Exercise | How many lines in the records below contain the word "often"? Give only the number.

** Given entries follows **

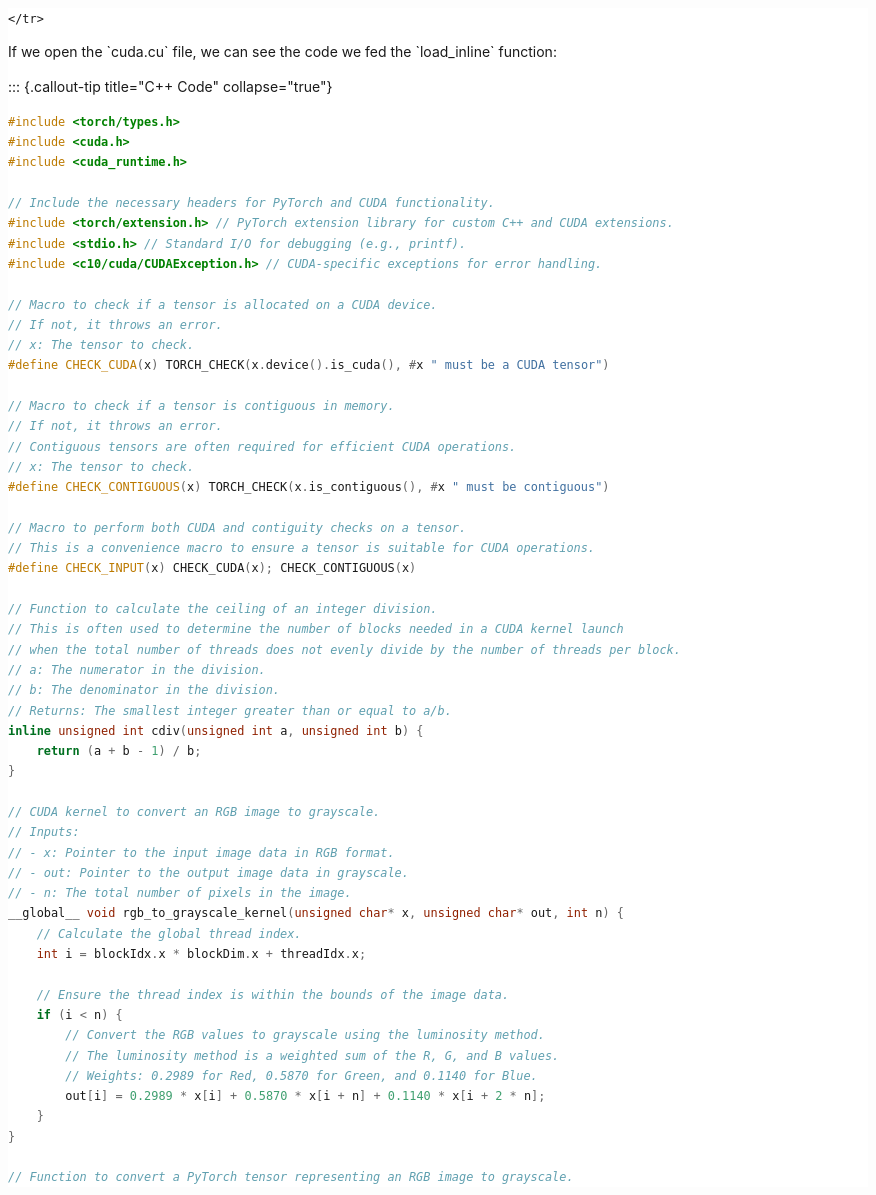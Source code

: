     </tr>
  </tbody>
</table>
</div>
If we open the `cuda.cu` file, we can see the code we fed the `load_inline` function:


::: {.callout-tip title="C++ Code" collapse="true"}

```text
```
```c++
#include <torch/types.h>
#include <cuda.h>
#include <cuda_runtime.h>

// Include the necessary headers for PyTorch and CUDA functionality.
#include <torch/extension.h> // PyTorch extension library for custom C++ and CUDA extensions.
#include <stdio.h> // Standard I/O for debugging (e.g., printf).
#include <c10/cuda/CUDAException.h> // CUDA-specific exceptions for error handling.

// Macro to check if a tensor is allocated on a CUDA device.
// If not, it throws an error.
// x: The tensor to check.
#define CHECK_CUDA(x) TORCH_CHECK(x.device().is_cuda(), #x " must be a CUDA tensor")

// Macro to check if a tensor is contiguous in memory.
// If not, it throws an error.
// Contiguous tensors are often required for efficient CUDA operations.
// x: The tensor to check.
#define CHECK_CONTIGUOUS(x) TORCH_CHECK(x.is_contiguous(), #x " must be contiguous")

// Macro to perform both CUDA and contiguity checks on a tensor.
// This is a convenience macro to ensure a tensor is suitable for CUDA operations.
#define CHECK_INPUT(x) CHECK_CUDA(x); CHECK_CONTIGUOUS(x)

// Function to calculate the ceiling of an integer division.
// This is often used to determine the number of blocks needed in a CUDA kernel launch
// when the total number of threads does not evenly divide by the number of threads per block.
// a: The numerator in the division.
// b: The denominator in the division.
// Returns: The smallest integer greater than or equal to a/b.
inline unsigned int cdiv(unsigned int a, unsigned int b) { 
    return (a + b - 1) / b;
}

// CUDA kernel to convert an RGB image to grayscale.
// Inputs:
// - x: Pointer to the input image data in RGB format.
// - out: Pointer to the output image data in grayscale.
// - n: The total number of pixels in the image.
__global__ void rgb_to_grayscale_kernel(unsigned char* x, unsigned char* out, int n) {
    // Calculate the global thread index.
    int i = blockIdx.x * blockDim.x + threadIdx.x;

    // Ensure the thread index is within the bounds of the image data.
    if (i < n) {
        // Convert the RGB values to grayscale using the luminosity method.
        // The luminosity method is a weighted sum of the R, G, and B values.
        // Weights: 0.2989 for Red, 0.5870 for Green, and 0.1140 for Blue.
        out[i] = 0.2989 * x[i] + 0.5870 * x[i + n] + 0.1140 * x[i + 2 * n];
    }
}

// Function to convert a PyTorch tensor representing an RGB image to grayscale.
```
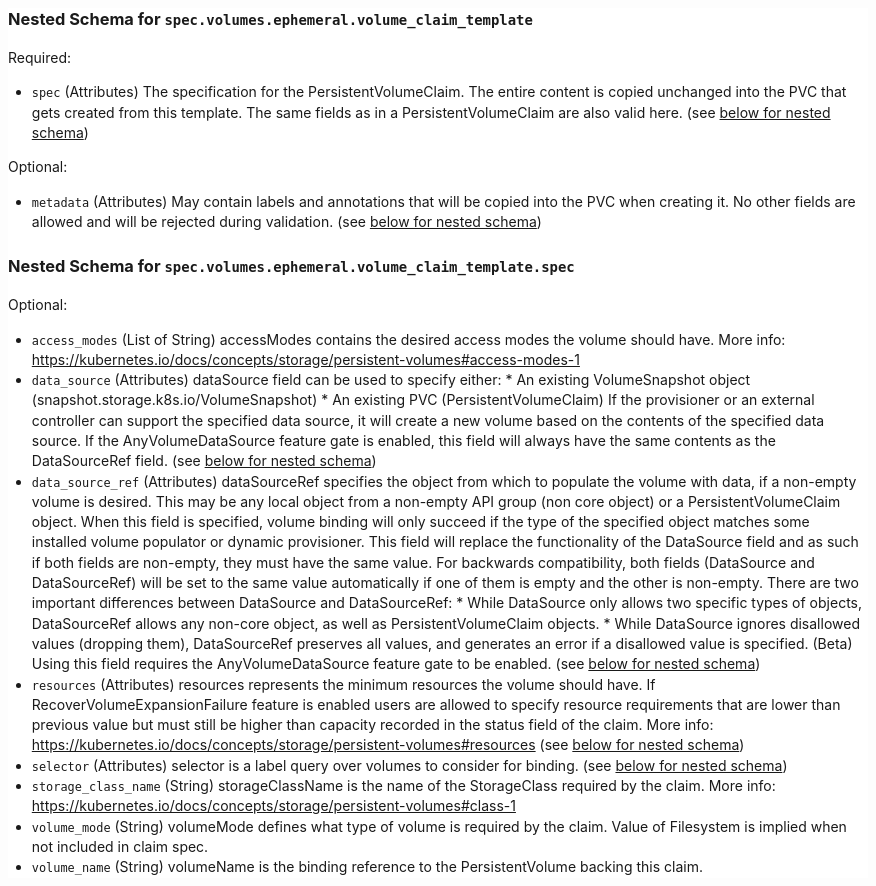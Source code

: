 <a id="nestedatt--spec--volumes--ephemeral--volume_claim_template"></a>
### Nested Schema for `spec.volumes.ephemeral.volume_claim_template`

Required:

- `spec` (Attributes) The specification for the PersistentVolumeClaim. The entire content is copied unchanged into the PVC that gets created from this template. The same fields as in a PersistentVolumeClaim are also valid here. (see [below for nested schema](#nestedatt--spec--volumes--ephemeral--volume_claim_template--spec))

Optional:

- `metadata` (Attributes) May contain labels and annotations that will be copied into the PVC when creating it. No other fields are allowed and will be rejected during validation. (see [below for nested schema](#nestedatt--spec--volumes--ephemeral--volume_claim_template--metadata))

<a id="nestedatt--spec--volumes--ephemeral--volume_claim_template--spec"></a>
### Nested Schema for `spec.volumes.ephemeral.volume_claim_template.spec`

Optional:

- `access_modes` (List of String) accessModes contains the desired access modes the volume should have. More info: https://kubernetes.io/docs/concepts/storage/persistent-volumes#access-modes-1
- `data_source` (Attributes) dataSource field can be used to specify either: * An existing VolumeSnapshot object (snapshot.storage.k8s.io/VolumeSnapshot) * An existing PVC (PersistentVolumeClaim) If the provisioner or an external controller can support the specified data source, it will create a new volume based on the contents of the specified data source. If the AnyVolumeDataSource feature gate is enabled, this field will always have the same contents as the DataSourceRef field. (see [below for nested schema](#nestedatt--spec--volumes--ephemeral--volume_claim_template--spec--data_source))
- `data_source_ref` (Attributes) dataSourceRef specifies the object from which to populate the volume with data, if a non-empty volume is desired. This may be any local object from a non-empty API group (non core object) or a PersistentVolumeClaim object. When this field is specified, volume binding will only succeed if the type of the specified object matches some installed volume populator or dynamic provisioner. This field will replace the functionality of the DataSource field and as such if both fields are non-empty, they must have the same value. For backwards compatibility, both fields (DataSource and DataSourceRef) will be set to the same value automatically if one of them is empty and the other is non-empty. There are two important differences between DataSource and DataSourceRef: * While DataSource only allows two specific types of objects, DataSourceRef allows any non-core object, as well as PersistentVolumeClaim objects. * While DataSource ignores disallowed values (dropping them), DataSourceRef preserves all values, and generates an error if a disallowed value is specified. (Beta) Using this field requires the AnyVolumeDataSource feature gate to be enabled. (see [below for nested schema](#nestedatt--spec--volumes--ephemeral--volume_claim_template--spec--data_source_ref))
- `resources` (Attributes) resources represents the minimum resources the volume should have. If RecoverVolumeExpansionFailure feature is enabled users are allowed to specify resource requirements that are lower than previous value but must still be higher than capacity recorded in the status field of the claim. More info: https://kubernetes.io/docs/concepts/storage/persistent-volumes#resources (see [below for nested schema](#nestedatt--spec--volumes--ephemeral--volume_claim_template--spec--resources))
- `selector` (Attributes) selector is a label query over volumes to consider for binding. (see [below for nested schema](#nestedatt--spec--volumes--ephemeral--volume_claim_template--spec--selector))
- `storage_class_name` (String) storageClassName is the name of the StorageClass required by the claim. More info: https://kubernetes.io/docs/concepts/storage/persistent-volumes#class-1
- `volume_mode` (String) volumeMode defines what type of volume is required by the claim. Value of Filesystem is implied when not included in claim spec.
- `volume_name` (String) volumeName is the binding reference to the PersistentVolume backing this claim.
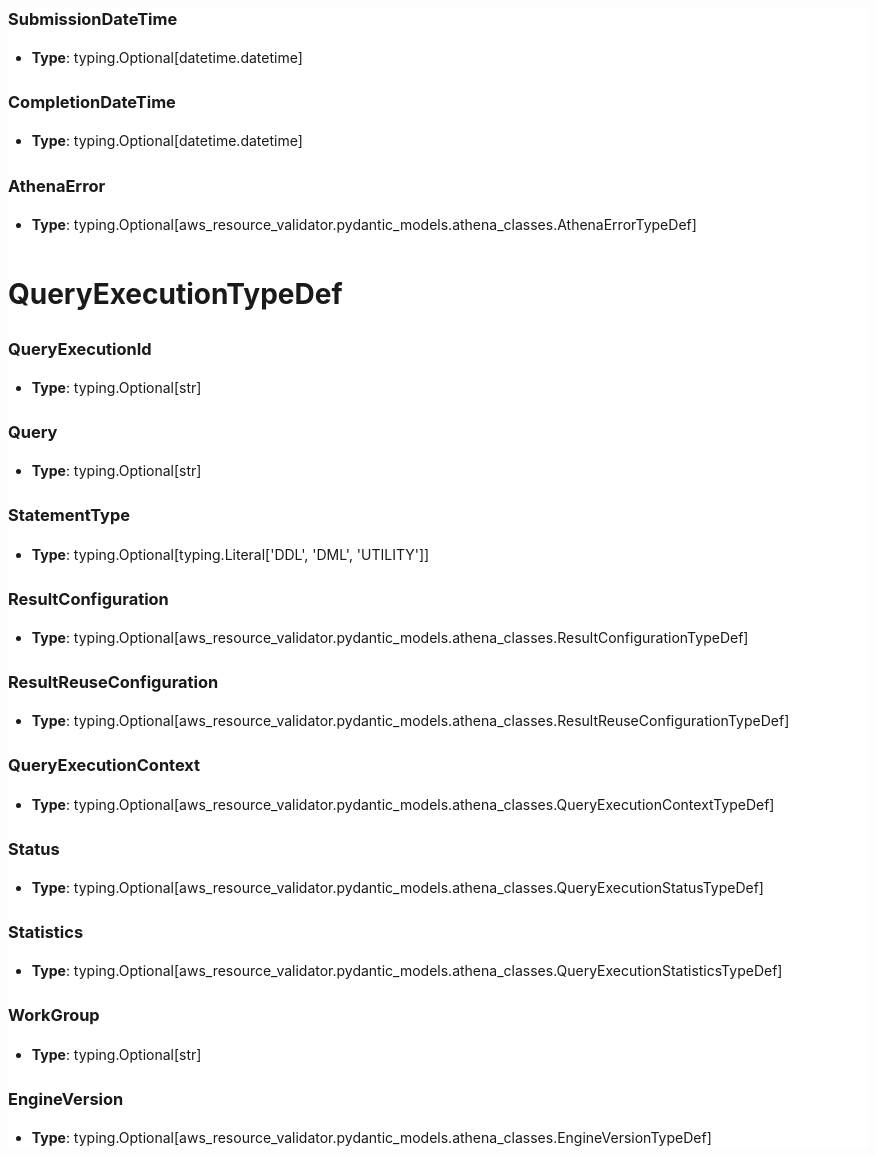 ### SubmissionDateTime
- **Type**: typing.Optional[datetime.datetime]

### CompletionDateTime
- **Type**: typing.Optional[datetime.datetime]

### AthenaError
- **Type**: typing.Optional[aws_resource_validator.pydantic_models.athena_classes.AthenaErrorTypeDef]


# QueryExecutionTypeDef

### QueryExecutionId
- **Type**: typing.Optional[str]

### Query
- **Type**: typing.Optional[str]

### StatementType
- **Type**: typing.Optional[typing.Literal['DDL', 'DML', 'UTILITY']]

### ResultConfiguration
- **Type**: typing.Optional[aws_resource_validator.pydantic_models.athena_classes.ResultConfigurationTypeDef]

### ResultReuseConfiguration
- **Type**: typing.Optional[aws_resource_validator.pydantic_models.athena_classes.ResultReuseConfigurationTypeDef]

### QueryExecutionContext
- **Type**: typing.Optional[aws_resource_validator.pydantic_models.athena_classes.QueryExecutionContextTypeDef]

### Status
- **Type**: typing.Optional[aws_resource_validator.pydantic_models.athena_classes.QueryExecutionStatusTypeDef]

### Statistics
- **Type**: typing.Optional[aws_resource_validator.pydantic_models.athena_classes.QueryExecutionStatisticsTypeDef]

### WorkGroup
- **Type**: typing.Optional[str]

### EngineVersion
- **Type**: typing.Optional[aws_resource_validator.pydantic_models.athena_classes.EngineVersionTypeDef]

** End of Given entries **

Response | 2